Needed from the data below: every line from the one with "#### DIFS，SIFS与Slot time" up to and including the one with "即Slot time由电磁波传播时延（Propagation），信道检测CCA时间（Clear Channel", repeated exactly and with nothing else.

--- Given information ---

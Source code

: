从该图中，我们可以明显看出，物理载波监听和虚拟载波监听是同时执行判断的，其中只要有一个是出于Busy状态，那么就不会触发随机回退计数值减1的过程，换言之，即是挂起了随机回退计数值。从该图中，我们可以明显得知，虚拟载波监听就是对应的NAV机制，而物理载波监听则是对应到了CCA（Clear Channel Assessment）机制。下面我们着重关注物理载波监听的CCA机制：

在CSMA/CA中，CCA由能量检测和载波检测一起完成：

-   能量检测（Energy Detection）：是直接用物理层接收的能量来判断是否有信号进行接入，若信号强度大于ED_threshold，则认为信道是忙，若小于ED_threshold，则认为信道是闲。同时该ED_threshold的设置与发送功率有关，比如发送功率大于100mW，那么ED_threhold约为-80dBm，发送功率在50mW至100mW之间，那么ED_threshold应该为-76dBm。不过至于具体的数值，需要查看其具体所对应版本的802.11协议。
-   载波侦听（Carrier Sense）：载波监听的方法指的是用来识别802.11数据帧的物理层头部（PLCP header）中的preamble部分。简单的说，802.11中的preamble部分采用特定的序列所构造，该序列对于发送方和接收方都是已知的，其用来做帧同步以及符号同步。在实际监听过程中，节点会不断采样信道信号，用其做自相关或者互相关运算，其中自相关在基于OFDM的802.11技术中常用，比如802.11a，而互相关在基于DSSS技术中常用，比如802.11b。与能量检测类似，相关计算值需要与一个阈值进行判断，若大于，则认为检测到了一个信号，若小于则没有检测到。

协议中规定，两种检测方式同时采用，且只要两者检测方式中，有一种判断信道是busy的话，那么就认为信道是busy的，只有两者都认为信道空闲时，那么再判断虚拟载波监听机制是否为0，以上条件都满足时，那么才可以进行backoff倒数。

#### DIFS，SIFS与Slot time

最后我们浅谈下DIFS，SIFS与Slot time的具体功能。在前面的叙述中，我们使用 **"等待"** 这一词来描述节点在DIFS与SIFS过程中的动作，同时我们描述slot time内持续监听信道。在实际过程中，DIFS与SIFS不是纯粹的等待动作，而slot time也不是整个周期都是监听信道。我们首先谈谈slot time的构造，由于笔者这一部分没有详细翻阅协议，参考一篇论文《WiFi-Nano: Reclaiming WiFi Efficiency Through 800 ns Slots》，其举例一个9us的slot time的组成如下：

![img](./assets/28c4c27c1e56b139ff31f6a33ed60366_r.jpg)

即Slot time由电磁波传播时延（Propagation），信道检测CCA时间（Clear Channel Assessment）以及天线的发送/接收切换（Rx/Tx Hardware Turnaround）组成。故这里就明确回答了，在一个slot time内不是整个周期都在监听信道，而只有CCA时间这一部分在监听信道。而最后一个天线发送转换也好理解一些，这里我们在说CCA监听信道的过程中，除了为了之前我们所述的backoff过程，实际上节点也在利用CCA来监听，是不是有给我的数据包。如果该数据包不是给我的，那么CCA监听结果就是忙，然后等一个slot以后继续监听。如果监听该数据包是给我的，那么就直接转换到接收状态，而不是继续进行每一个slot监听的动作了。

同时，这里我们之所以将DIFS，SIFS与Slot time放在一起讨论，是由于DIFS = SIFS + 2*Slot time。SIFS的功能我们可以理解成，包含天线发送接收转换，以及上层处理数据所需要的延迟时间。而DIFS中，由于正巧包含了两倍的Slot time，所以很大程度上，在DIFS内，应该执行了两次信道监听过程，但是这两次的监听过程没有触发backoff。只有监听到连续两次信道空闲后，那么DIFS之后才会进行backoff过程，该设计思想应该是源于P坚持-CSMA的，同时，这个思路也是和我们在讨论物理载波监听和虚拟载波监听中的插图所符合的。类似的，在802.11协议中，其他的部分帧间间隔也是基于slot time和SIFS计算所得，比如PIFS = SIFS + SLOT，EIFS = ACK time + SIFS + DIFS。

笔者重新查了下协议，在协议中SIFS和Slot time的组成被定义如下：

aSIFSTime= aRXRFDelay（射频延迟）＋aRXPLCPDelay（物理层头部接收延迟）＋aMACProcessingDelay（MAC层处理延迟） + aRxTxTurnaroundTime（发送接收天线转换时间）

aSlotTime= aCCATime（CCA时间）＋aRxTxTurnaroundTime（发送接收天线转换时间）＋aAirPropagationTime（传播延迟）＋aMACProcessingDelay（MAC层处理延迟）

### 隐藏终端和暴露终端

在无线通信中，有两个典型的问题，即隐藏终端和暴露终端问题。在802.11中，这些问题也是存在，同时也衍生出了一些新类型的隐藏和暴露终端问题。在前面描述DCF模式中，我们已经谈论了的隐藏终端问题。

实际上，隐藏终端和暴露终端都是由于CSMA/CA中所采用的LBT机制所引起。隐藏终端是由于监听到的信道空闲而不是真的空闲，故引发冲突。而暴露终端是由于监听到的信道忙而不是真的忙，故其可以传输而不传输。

---

**Task solution**
#### DIFS，SIFS与Slot time

最后我们浅谈下DIFS，SIFS与Slot time的具体功能。在前面的叙述中，我们使用 **"等待"** 这一词来描述节点在DIFS与SIFS过程中的动作，同时我们描述slot time内持续监听信道。在实际过程中，DIFS与SIFS不是纯粹的等待动作，而slot time也不是整个周期都是监听信道。我们首先谈谈slot time的构造，由于笔者这一部分没有详细翻阅协议，参考一篇论文《WiFi-Nano: Reclaiming WiFi Efficiency Through 800 ns Slots》，其举例一个9us的slot time的组成如下：

![img](./assets/28c4c27c1e56b139ff31f6a33ed60366_r.jpg)

即Slot time由电磁波传播时延（Propagation），信道检测CCA时间（Clear Channel Assessment）以及天线的发送/接收切换（Rx/Tx Hardware Turnaround）组成。故这里就明确回答了，在一个slot time内不是整个周期都在监听信道，而只有CCA时间这一部分在监听信道。而最后一个天线发送转换也好理解一些，这里我们在说CCA监听信道的过程中，除了为了之前我们所述的backoff过程，实际上节点也在利用CCA来监听，是不是有给我的数据包。如果该数据包不是给我的，那么CCA监听结果就是忙，然后等一个slot以后继续监听。如果监听该数据包是给我的，那么就直接转换到接收状态，而不是继续进行每一个slot监听的动作了。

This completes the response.